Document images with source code
********************

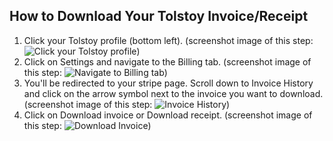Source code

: ## How to Download Your Tolstoy Invoice/Receipt

1. Click your Tolstoy profile (bottom left). (screenshot image of this step: ![Click your Tolstoy profile](https://downloads.intercomcdn.com/i/o/940656816/3ca7679464f4f4a81c5d1856/image.png))
2. Click on Settings and navigate to the Billing tab. (screenshot image of this step: ![Navigate to Billing tab](https://downloads.intercomcdn.com/i/o/940661406/a99325ce4e7ae03badfc1a70/image.png))
3. You'll be redirected to your stripe page. Scroll down to Invoice History and click on the arrow symbol next to the invoice you want to download. (screenshot image of this step: ![Invoice History](https://downloads.intercomcdn.com/i/o/545674609/a7f8887849a77cedc5e96e96/image.png))
4. Click on Download invoice or Download receipt. (screenshot image of this step: ![Download Invoice](https://downloads.intercomcdn.com/i/o/545675810/00c8c8a343e7f9c4147afa1c/image.png))
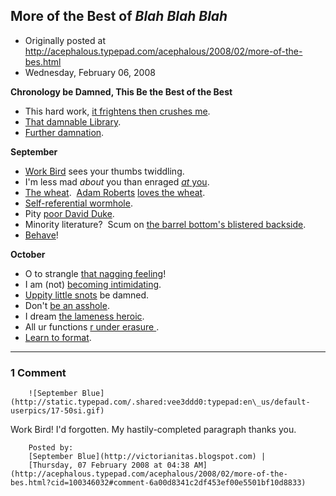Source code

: ## More of the Best of <em>Blah Blah Blah</em>

 * Originally posted at http://acephalous.typepad.com/acephalous/2008/02/more-of-the-bes.html
 * Wednesday, February 06, 2008



**Chronology be Damned, This Be the Best of the Best**

*   This hard work, [it frightens then crushes me](http://acephalous.typepad.com/acephalous/2007/09/baseball.html).
*   [That damnable Library](http://acephalous.typepad.com/acephalous/2007/10/cashier.html).
*   [Further damnation](http://acephalous.typepad.com/acephalous/2007/10/unbelievable-up.html).

**September**

*   [Work Bird](http://acephalous.typepad.com/acephalous/2007/09/fyi.html) sees your thumbs twiddling.
*   I'm less mad _about_ you than enraged [_at_ you](http://acephalous.typepad.com/acephalous/2007/09/a-letter-soon-t.html).
*   [The wheat](http://acephalous.typepad.com/acephalous/2007/09/wheat-lots-of-w.html).  [Adam Roberts](http://adamroberts.com/) [loves the wheat](http://acephalous.typepad.com/acephalous/2007/09/wheat-lots-of-w.html#comment-82740375).
*   [Self-referential wormhole](http://acephalous.typepad.com/acephalous/2007/09/the-best-of-ace.html).
*   Pity [poor David Duke](http://acephalous.typepad.com/acephalous/2007/09/update-on-the-j.html).
*   Minority literature?  Scum on [the barrel bottom's blistered backside](http://acephalous.typepad.com/acephalous/2007/09/caribbean-liter.html).
*   [Behave](http://acephalous.typepad.com/acephalous/2007/09/what-they-see-w.html)!

**October**

*   O to strangle [that nagging feeling](http://acephalous.typepad.com/acephalous/2007/10/the-dissertatio.html)!
*   I am (not) [becoming intimidating](http://acephalous.typepad.com/acephalous/2007/10/i-am-become-int.html).
*   [Uppity little snots](http://acephalous.typepad.com/acephalous/2007/10/on-uppity-littl.html) be damned.
*   Don't [be an asshole](http://acephalous.typepad.com/acephalous/2007/10/the-key-to-lite.html).
*   I dream [the lameness heroic](http://acephalous.typepad.com/acephalous/2007/10/the-key-to-lite.html).
*   All ur functions [r under 
erasure
](http://acephalous.typepad.com/acephalous/2007/10/grad-student-ho.html).
*   [Learn to format](http://acephalous.typepad.com/acephalous/2007/10/how-to-be-a-blo.html).
		

* * *

### 1 Comment 

		

                
[]()

	

		![September Blue](http://static.typepad.com/.shared:vee3ddd0:typepad:en\_us/default-userpics/17-50si.gif)
	

	

		

Work Bird! I'd forgotten. My hastily-completed paragraph thanks you.

	

		Posted by:
		[September Blue](http://victorianitas.blogspot.com) |
		[Thursday, 07 February 2008 at 04:38 AM](http://acephalous.typepad.com/acephalous/2008/02/more-of-the-bes.html?cid=100346032#comment-6a00d8341c2df453ef00e5501bf10d8833)

		

        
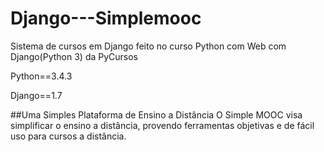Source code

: # Django---Simplemooc
Sistema de cursos em Django feito no curso Python com Web com Django(Python 3) da PyCursos

Python==3.4.3

Django==1.7

##Uma Simples Plataforma de Ensino a Distância
O Simple MOOC visa simplificar o ensino a distância, provendo ferramentas objetivas e de fácil uso para cursos a distância.
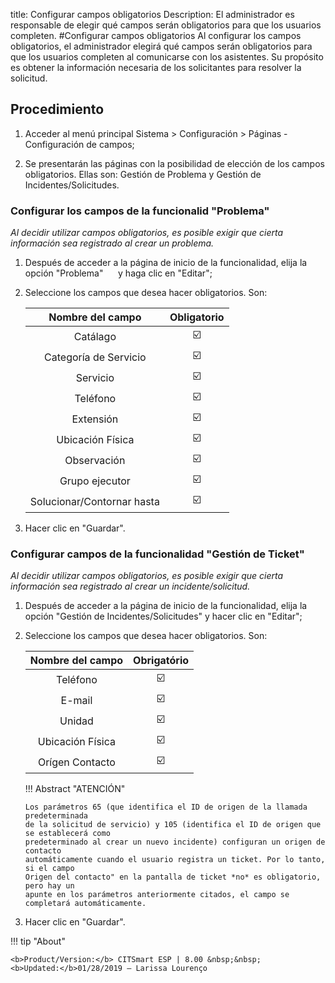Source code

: title: Configurar campos obligatorios
Description: El administrador es responsable de elegir qué campos serán obligatorios para que los usuarios completen.
#Configurar campos obligatorios
Al configurar los campos obligatorios, el administrador elegirá qué campos serán obligatorios para que los usuarios completen al comunicarse con los asistentes. Su propósito es obtener la información necesaria de los solicitantes para resolver la solicitud.

Procedimiento
-------------

1.  Acceder al menú principal Sistema \> 
    Configuración \> Páginas - Configuración de campos;

2.  Se presentarán las páginas con la posibilidad de elección de los campos obligatorios.
    Ellas son: Gestión de Problema y Gestión de Incidentes/Solicitudes.

### Configurar los campos de la funcionalid "Problema"

*Al decidir utilizar campos obligatorios, es posible exigir que cierta información sea
registrado al crear un problema.*

1.  Después de acceder a la página de inicio de la funcionalidad, elija la opción "Problema"
     y haga clic en "Editar";
     
2.  Seleccione los campos que desea hacer obligatorios. Son:

    |   **Nombre del campo**   | **Obligatorio** |
    |:------------------------:|:--------------:|
    |         Catálago         |      :ballot_box_with_check:                  |
    |   Categoría de Servicio  |       :ballot_box_with_check:                 |
    |          Servicio        |       :ballot_box_with_check:                 |
    |         Teléfono         |          :ballot_box_with_check:              |
    |         Extensión        |        :ballot_box_with_check:                |
    |     Ubicación Física     |      :ballot_box_with_check:                  |
    |        Observación       |           :ballot_box_with_check:             |
    |      Grupo ejecutor      |        :ballot_box_with_check:                |
    |Solucionar/Contornar hasta|    :ballot_box_with_check:                    |

3.  Hacer clic en "Guardar".

### Configurar campos de la funcionalidad "Gestión de Ticket"

*Al decidir utilizar campos obligatorios, es posible exigir que cierta información sea
registrado al crear un incidente/solicitud.*

1.  Después de acceder a la página de inicio de la funcionalidad, elija la opción
    "Gestión de Incidentes/Solicitudes" y hacer clic en "Editar";
    
2.  Seleccione los campos que desea hacer obligatorios. Son:

    | **Nombre del campo** | **Obrigatório** |
    |:--------------------:|:--------------:|
    |       Teléfono       |       :ballot_box_with_check:                 |
    |        E-mail        |          :ballot_box_with_check:              |
    |        Unidad        |           :ballot_box_with_check:             |
    |   Ubicación Física   |       :ballot_box_with_check:                 |
    |    Orígen Contacto   |     :ballot_box_with_check:                   |

    !!! Abstract "ATENCIÓN"
    
        Los parámetros 65 (que identifica el ID de origen de la llamada predeterminada 
        de la solicitud de servicio) y 105 (identifica el ID de origen que se establecerá como
        predeterminado al crear un nuevo incidente) configuran un origen de contacto 
        automáticamente cuando el usuario registra un ticket. Por lo tanto, si el campo
        Origen del contacto" en la pantalla de ticket *no* es obligatorio, pero hay un
        apunte en los parámetros anteriormente citados, el campo se completará automáticamente.
        
3.  Hacer clic en "Guardar".        

!!! tip "About"

    <b>Product/Version:</b> CITSmart ESP | 8.00 &nbsp;&nbsp;
    <b>Updated:</b>01/28/2019 – Larissa Lourenço
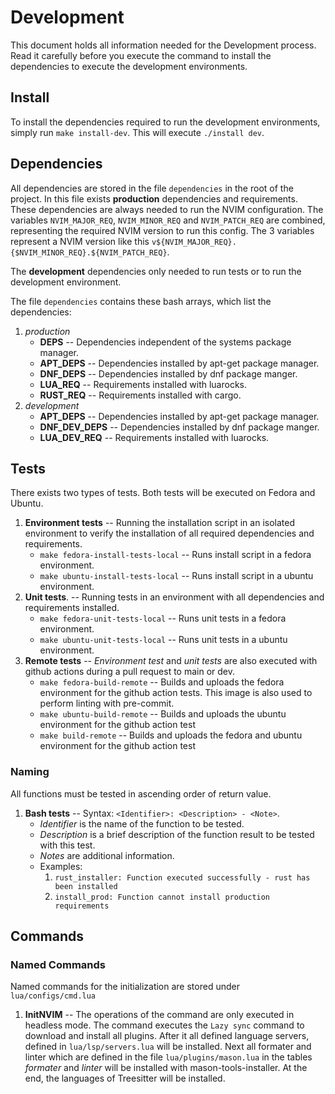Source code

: # Development

This document holds all information needed for the Development process. Read it
carefully before you execute the command to install the dependencies to execute
the development environments.

## Install

To install the dependencies required to run the development environments,
simply run `make install-dev`. This will execute `./install dev`.

## Dependencies

All dependencies are stored in the file `dependencies` in the root of the
project. In this file exists **production** dependencies and requirements.
These dependencies are always needed to run the NVIM configuration.
The variables `NVIM_MAJOR_REQ`, `NVIM_MINOR_REQ` and `NVIM_PATCH_REQ`
are combined, representing the required NVIM version to run this config.
The 3 variables represent a NVIM version like this
`v${NVIM_MAJOR_REQ}.{$NVIM_MINOR_REQ}.${NVIM_PATCH_REQ}`.

The **development** dependencies only needed to run tests or to run the
development environment.

The file `dependencies` contains these bash arrays, which list the
dependencies:

1. *production*
   - **DEPS** -- Dependencies independent of the systems package manager.
   - **APT_DEPS** -- Dependencies installed by apt-get package manager.
   - **DNF_DEPS** -- Dependencies installed by dnf package manger.
   - **LUA_REQ** -- Requirements installed with luarocks.
   - **RUST_REQ** -- Requirements installed with cargo.
2. *development*
   - **APT_DEPS** -- Dependencies installed by apt-get package manager.
   - **DNF_DEV_DEPS** -- Dependencies installed by dnf package manger.
   - **LUA_DEV_REQ** -- Requirements installed with luarocks.

## Tests

There exists two types of tests. Both tests will be executed on Fedora and
Ubuntu.

1. **Environment tests** -- Running the installation script in an isolated
   environment to verify the installation of all required dependencies and
   requirements.
   - `make fedora-install-tests-local` -- Runs install script in a fedora
     environment.
   - `make ubuntu-install-tests-local` -- Runs install script in a ubuntu
     environment.
2. **Unit tests**. -- Running tests in an environment with all dependencies
   and requirements installed.
   - `make fedora-unit-tests-local` -- Runs unit tests in a fedora
     environment.
   - `make ubuntu-unit-tests-local` -- Runs unit tests in a ubuntu
     environment.
3. **Remote tests** -- *Environment test* and *unit tests* are also executed
   with github actions during a pull request to main or dev.
   - `make fedora-build-remote` -- Builds and uploads the fedora environment
     for the github action tests. This image is also used to perform linting
     with pre-commit.
   - `make ubuntu-build-remote` -- Builds and uploads the ubuntu environment
     for the github action test
   - `make build-remote` -- Builds and uploads the fedora and ubuntu
     environment for the github action test

### Naming

All functions must be tested in ascending order of return value.

1. **Bash tests** -- Syntax: `<Identifier>: <Description> - <Note>`.
   - *Identifier* is the name of the function to be tested.
   - *Description* is a brief description of the function result to be tested
     with this test.
   - *Notes* are additional information.
   - Examples:
     1. `rust_installer: Function executed successfully - rust has been installed`
     2. `install_prod: Function cannot install production requirements`

## Commands

### Named Commands

Named commands for the initialization are stored under `lua/configs/cmd.lua`

1. **InitNVIM** -- The operations of the command are only executed in headless
   mode. The command executes the `Lazy sync` command to download and install
   all plugins. After it all defined language servers, defined in
   `lua/lsp/servers.lua` will be installed. Next all formater and linter which
   are defined in the file `lua/plugins/mason.lua` in the tables *formater*
   and *linter* will be installed with mason-tools-installer. At the end, the
   languages of Treesitter will be installed.
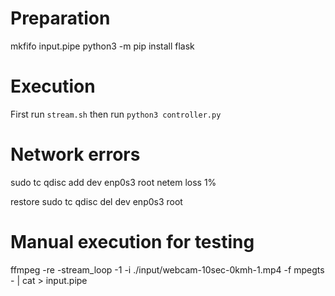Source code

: # Preparation
mkfifo input.pipe
python3 -m pip install flask

# Execution
First run `stream.sh` then run `python3 controller.py`

# Network errors
sudo tc qdisc add dev enp0s3 root netem loss 1%

restore
sudo tc qdisc del dev enp0s3 root


# Manual execution for testing
ffmpeg -re -stream_loop -1 -i ./input/webcam-10sec-0kmh-1.mp4 -f mpegts - | cat > input.pipe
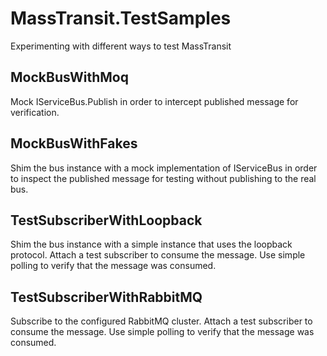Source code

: MassTransit.TestSamples
=======================

Experimenting with different ways to test MassTransit

## MockBusWithMoq ##

Mock IServiceBus.Publish in order to intercept published message for verification.

## MockBusWithFakes ##

Shim the bus instance with a mock implementation of IServiceBus in order to inspect the published message for testing without publishing to the real bus.

## TestSubscriberWithLoopback ##

Shim the bus instance with a simple instance that uses the loopback protocol.  Attach a test subscriber to consume the message.  Use simple polling to verify that the message was consumed.

## TestSubscriberWithRabbitMQ ##

Subscribe to the configured RabbitMQ cluster.  Attach a test subscriber to consume the message.  Use simple polling to verify that the message was consumed.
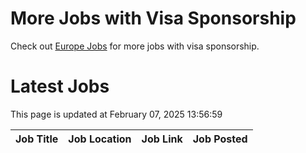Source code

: # More Jobs with Visa Sponsorship

Check out [Europe Jobs](https://github.com/sureshparimi/europejobs#latest-jobs) for more jobs with visa sponsorship.

# Latest Jobs

This page is updated at February 07, 2025 13:56:59

| Job Title | Job Location | Job Link | Job Posted |
| --- | --- | --- | --- |

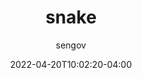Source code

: ---
date: 2022-04-20T10:02:20-04:00
title: "snake"
seo_title: "snake"
description: snake
author: sengov
image:
video:
url:
weight: 0
type: "games"
layout: snake

---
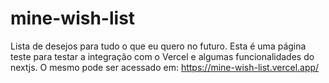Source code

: # mine-wish-list
Lista de desejos para tudo o que eu quero no futuro. Esta é uma página teste para testar a integração com o Vercel e algumas funcionalidades do nextjs.
O mesmo pode ser acessado em: https://mine-wish-list.vercel.app/
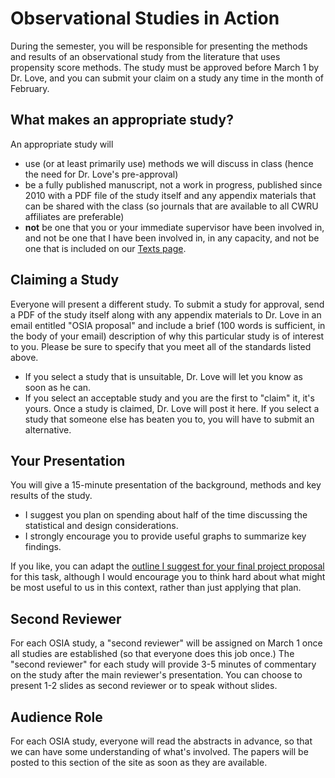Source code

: # Observational Studies in Action

During the semester, you will be responsible for presenting the methods and results of an observational study from the literature that uses propensity score methods. The study must be approved before March 1 by Dr. Love, and you can submit your claim on a study any time in the month of February. 

## What makes an appropriate study?

An appropriate study will 

- use (or at least primarily use) methods we will discuss in class (hence the need for Dr. Love's pre-approval)
- be a fully published manuscript, not a work in progress, published since 2010 with a PDF file of the study itself and any appendix materials that can be shared with the class (so journals that are available to all CWRU affiliates are preferable)
- **not** be one that you or your immediate supervisor have been involved in, and not be one that I have been involved in, in any capacity, and not be one that is included on our [Texts page](https://github.com/THOMASELOVE/500-2018/tree/master/texts).

## Claiming a Study

Everyone will present a different study. To submit a study for approval, send a PDF of the study itself along with any appendix materials to Dr. Love in an email entitled "OSIA proposal" and include a brief (100 words is sufficient, in the body of your email) description of why this particular study is of interest to you. Please be sure to specify that you meet all of the standards listed above.

- If you select a study that is unsuitable, Dr. Love will let you know as soon as he can.
- If you select an acceptable study and you are the first to "claim" it, it's yours. Once a study is claimed, Dr. Love will post it here. If you select a study that someone else has beaten you to, you will have to submit an alternative.

## Your Presentation

You will give a 15-minute presentation of the background, methods and key results of the study. 

- I suggest you plan on spending about half of the time discussing the statistical and design considerations.
- I strongly encourage you to provide useful graphs to summarize key findings.

If you like, you can adapt the [outline I suggest for your final project proposal](https://github.com/THOMASELOVE/500-2018/tree/master/projects/final#the-presentation) for this task, although I would encourage you to think hard about what might be most useful to us in this context, rather than just applying that plan.

## Second Reviewer

For each OSIA study, a "second reviewer" will be assigned on March 1 once all studies are established (so that everyone does this job once.) The "second reviewer" for each study will provide 3-5 minutes of commentary on the study after the main reviewer's presentation. You can choose to present 1-2 slides as second reviewer or to speak without slides.

## Audience Role

For each OSIA study, everyone will read the abstracts in advance, so that we can have some understanding of what's involved. The papers will be posted to this section of the site as soon as they are available.

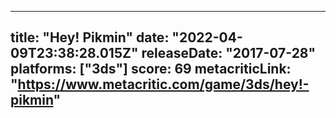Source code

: 
---
title: "Hey! Pikmin"
date: "2022-04-09T23:38:28.015Z"
releaseDate: "2017-07-28"
platforms: ["3ds"]
score: 69
metacriticLink: "https://www.metacritic.com/game/3ds/hey!-pikmin"
---
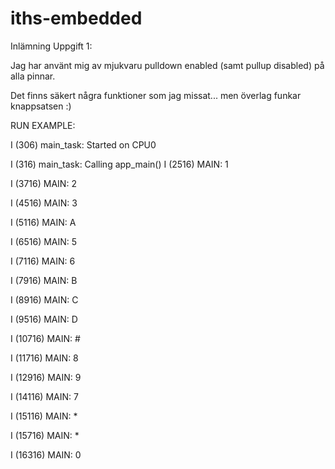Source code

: # iths-embedded

Inlämning Uppgift 1:

Jag har använt mig av mjukvaru pulldown enabled (samt pullup disabled) på alla pinnar.

Det finns säkert några funktioner som jag missat... men överlag funkar knappsatsen :)

RUN EXAMPLE:

I (306) main_task: Started on CPU0

I (316) main_task: Calling app_main()
I (2516) MAIN: 1

I (3716) MAIN: 2

I (4516) MAIN: 3

I (5116) MAIN: A

I (6516) MAIN: 5

I (7116) MAIN: 6

I (7916) MAIN: B

I (8916) MAIN: C

I (9516) MAIN: D

I (10716) MAIN: #

I (11716) MAIN: 8

I (12916) MAIN: 9

I (14116) MAIN: 7

I (15116) MAIN: *

I (15716) MAIN: *

I (16316) MAIN: 0
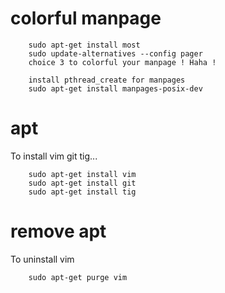 # colorful manpage
        sudo apt-get install most
        sudo update-alternatives --config pager
        choice 3 to colorful your manpage ! Haha !

        install pthread_create for manpages
        sudo apt-get install manpages-posix-dev
        
# apt
To install vim git tig...

        sudo apt-get install vim
        sudo apt-get install git
        sudo apt-get install tig

# remove apt
To uninstall vim
        
        sudo apt-get purge vim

********************

Task to carry out – Set down word for word every line from the one containing "For each OSIA study, a" through the last line of the records above, both ends included. Leave out the pictures.

Task result –
For each OSIA study, a "second reviewer" will be assigned on March 1 once all studies are established (so that everyone does this job once.) The "second reviewer" for each study will provide 3-5 minutes of commentary on the study after the main reviewer's presentation. You can choose to present 1-2 slides as second reviewer or to speak without slides.

## Audience Role

For each OSIA study, everyone will read the abstracts in advance, so that we can have some understanding of what's involved. The papers will be posted to this section of the site as soon as they are available.

Source code

: 
---
title: "Hey! Pikmin"
date: "2022-04-09T23:38:28.015Z"
releaseDate: "2017-07-28"
platforms: ["3ds"]
score: 69
metacriticLink: "https://www.metacritic.com/game/3ds/hey!-pikmin"
---
Source code

: # iths-embedded

Inlämning Uppgift 1:

Jag har använt mig av mjukvaru pulldown enabled (samt pullup disabled) på alla pinnar.

Det finns säkert några funktioner som jag missat... men överlag funkar knappsatsen :)

RUN EXAMPLE:

I (306) main_task: Started on CPU0

I (316) main_task: Calling app_main()
I (2516) MAIN: 1

I (3716) MAIN: 2

I (4516) MAIN: 3

I (5116) MAIN: A

I (6516) MAIN: 5

I (7116) MAIN: 6

I (7916) MAIN: B

I (8916) MAIN: C

I (9516) MAIN: D

I (10716) MAIN: #

I (11716) MAIN: 8

I (12916) MAIN: 9

I (14116) MAIN: 7

I (15116) MAIN: *

I (15716) MAIN: *

I (16316) MAIN: 0
 # colorful manpage
        sudo apt-get install most
        sudo update-alternatives --config pager
        choice 3 to colorful your manpage ! Haha !

        install pthread_create for manpages
        sudo apt-get install manpages-posix-dev
        
# apt
To install vim git tig...

        sudo apt-get install vim
        sudo apt-get install git
        sudo apt-get install tig

# remove apt
To uninstall vim
        
        sudo apt-get purge vim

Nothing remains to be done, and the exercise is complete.